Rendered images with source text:
++++++

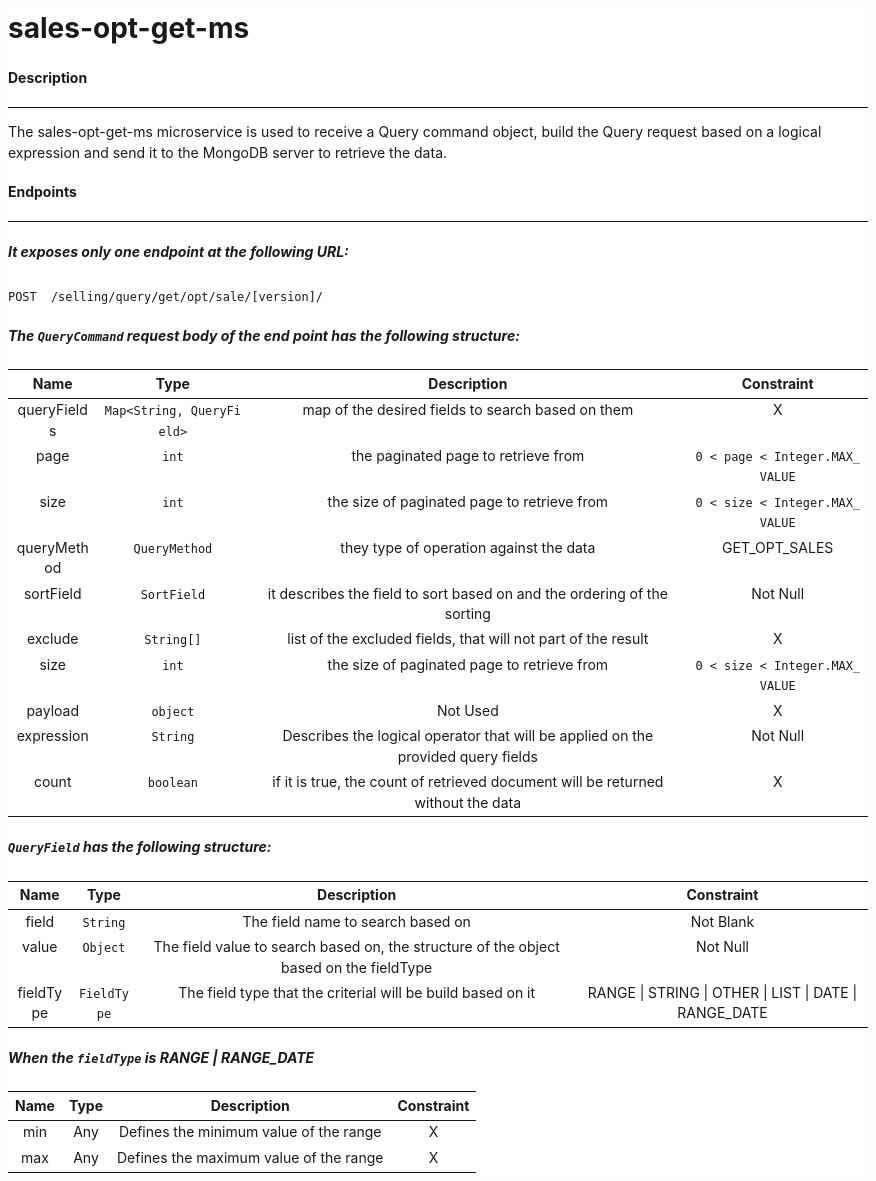 # sales-opt-get-ms

#### Description

---

The sales-opt-get-ms microservice is used to receive a Query command object, build the Query request based on a logical expression and send it to the MongoDB server to retrieve the data.

#### Endpoints

---

##### It exposes only one endpoint at the following URL:

`POST  /selling/query/get/opt/sale/[version]/`

##### The `QueryCommand` request body of the end point has the following structure:

|    Name     |           Type            |                                   Description                                    |           Constraint           |
| :---------: | :-----------------------: | :------------------------------------------------------------------------------: | :----------------------------: |
| queryFields | `Map<String, QueryField>` |                map of the desired fields to search based on them                 |               X                |
|    page     |           `int`           |                       the paginated page to retrieve from                        | `0 < page < Integer.MAX_VALUE` |
|    size     |           `int`           |                   the size of paginated page to retrieve from                    | `0 < size < Integer.MAX_VALUE` |
| queryMethod |       `QueryMethod`       |                     they type of operation against the data                      |         GET_OPT_SALES          |
|  sortField  |        `SortField`        |     it describes the field to sort based on and the ordering of the sorting      |            Not Null            |
|   exclude   |        `String[]`         |          list of the excluded fields, that will not part of the result           |               X                |
|    size     |           `int`           |                   the size of paginated page to retrieve from                    | `0 < size < Integer.MAX_VALUE` |
|   payload   |         `object`          |                                     Not Used                                     |               X                |
| expression  |         `String`          | Describes the logical operator that will be applied on the provided query fields |            Not Null            |
|    count    |         `boolean`         | if it is true, the count of retrieved document will be returned without the data |               X                |

##### `QueryField` has the following structure:

|   Name    |    Type     |                                      Description                                       |                       Constraint                       |
| :-------: | :---------: | :------------------------------------------------------------------------------------: | :----------------------------------------------------: |
|   field   |  `String`   |                           The field name to search based on                            |                       Not Blank                        |
|   value   |  `Object`   | The field value to search based on, the structure of the object based on the fieldType |                        Not Null                        |
| fieldType | `FieldType` |              The field type that the criterial will be build based on it               | RANGE \| STRING \| OTHER \| LIST \| DATE \| RANGE_DATE |

##### When the `fieldType` is RANGE \| RANGE_DATE

| Name | Type |              Description               | Constraint |
| :--: | :--: | :------------------------------------: | :--------: |
| min  | Any  | Defines the minimum value of the range |     X      |
| max  | Any  | Defines the maximum value of the range |     X      |
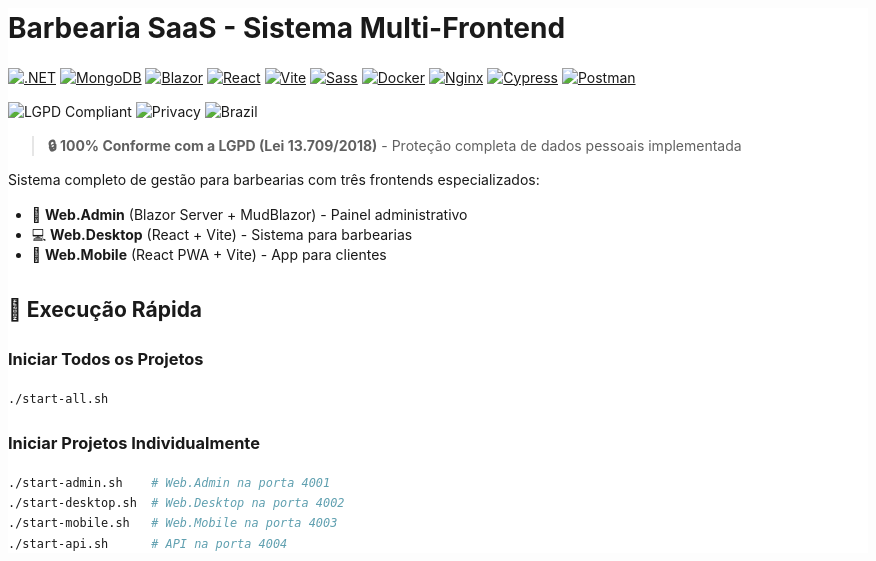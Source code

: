 # Barbearia SaaS - Sistema Multi-Frontend
[![.NET](https://img.shields.io/badge/.NET-8.0-512BD4?style=flat&logo=dotnet)](https://dotnet.microsoft.com/)
[![MongoDB](https://img.shields.io/badge/MongoDB-4EA94B?style=flat&logo=mongodb&logoColor=white)](https://www.mongodb.com/)
[![Blazor](https://img.shields.io/badge/Blazor-512BD4?style=flat&logo=blazor&logoColor=white)](https://blazor.net/)
[![React](https://img.shields.io/badge/React-61DAFB?style=flat&logo=react&logoColor=white)](https://react.dev/)
[![Vite](https://img.shields.io/badge/Vite-646CFF?style=flat&logo=vite&logoColor=white)](https://vitejs.dev/)
[![Sass](https://img.shields.io/badge/Sass-CC6699?style=flat&logo=sass&logoColor=white)](https://sass-lang.com/)
[![Docker](https://img.shields.io/badge/Docker-2496ED?style=flat&logo=docker&logoColor=white)](https://www.docker.com/)
[![Nginx](https://img.shields.io/badge/Nginx-009639?style=flat&logo=nginx&logoColor=white)](https://nginx.org/)
[![Cypress](https://img.shields.io/badge/Cypress-17202C?style=flat&logo=cypress&logoColor=white)](https://www.cypress.io/)
[![Postman](https://img.shields.io/badge/Postman-FF6C37?style=flat&logo=postman&logoColor=white)](https://www.postman.com/)

![LGPD Compliant](https://img.shields.io/badge/LGPD-Compliant-green?style=for-the-badge&logo=shield&logoColor=white)
![Privacy](https://img.shields.io/badge/Privacy-Protected-blue?style=for-the-badge&logo=security&logoColor=white)
![Brazil](https://img.shields.io/badge/Made_in-Brazil-yellow?style=for-the-badge&logo=data:image/svg+xml;base64,PHN2ZyB3aWR0aD0iMjQiIGhlaWdodD0iMjQiIHZpZXdCb3g9IjAgMCAyNCAyNCIgZmlsbD0ibm9uZSIgeG1sbnM9Imh0dHA6Ly93d3cudzMub3JnLzIwMDAvc3ZnIj4KPHJlY3Qgd2lkdGg9IjI0IiBoZWlnaHQ9IjI0IiBmaWxsPSIjMDA5NzM5Ii8+CjxwYXRoIGQ9Ik0xMiA2TDE4IDEyTDEyIDE4TDYgMTJMMTIgNloiIGZpbGw9IiNGRkRGMDAiLz4KPC9zdmc+)


> **🔒 100% Conforme com a LGPD (Lei 13.709/2018)** - Proteção completa de dados pessoais implementada

Sistema completo de gestão para barbearias com três frontends especializados:

- 🔧 **Web.Admin** (Blazor Server + MudBlazor) - Painel administrativo
- 💻 **Web.Desktop** (React + Vite) - Sistema para barbearias  
- 📱 **Web.Mobile** (React PWA + Vite) - App para clientes

## 🚀 Execução Rápida

### Iniciar Todos os Projetos
```bash
./start-all.sh
```

### Iniciar Projetos Individualmente
```bash
./start-admin.sh    # Web.Admin na porta 4001
./start-desktop.sh  # Web.Desktop na porta 4002
./start-mobile.sh   # Web.Mobile na porta 4003
./start-api.sh      # API na porta 4004
```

++++++

### What is required
Look through the entries, and return every line that the word "porta" appears in.

### Written answer
./start-admin.sh    # Web.Admin na porta 4001
./start-desktop.sh  # Web.Desktop na porta 4002
./start-mobile.sh   # Web.Mobile na porta 4003
./start-api.sh      # API na porta 4004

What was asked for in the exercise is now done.